(Stored data)
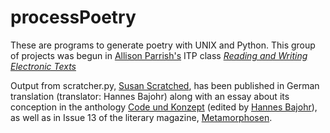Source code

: processPoetry
=============

These are programs to generate poetry with UNIX and Python. This group of projects was begun in [Allison Parrish's](https://github.com/aparrish) ITP class [_Reading and Writing Electronic Texts_](http://rwet.decontextualize.com/)

Output from scratcher.py, [Susan Scratched](https://www.behance.net/gallery/28957967/Susan-Scratched), has been published in German translation (translator: Hannes Bajohr) along with an essay about its conception in the anthology [Code und Konzept](https://www.amazon.de/Code-Konzept-Literatur-das-Digitale/dp/3944195515) (edited by [Hannes Bajohr](http://hannesbajohr.de/)), as well as in Issue 13 of the literary magazine, [Metamorphosen](http://www.magazin-metamorphosen.de/).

◆ Prompt
If a line in the entries above contains "http", it counts toward the total; give only that total.

◆ Output
2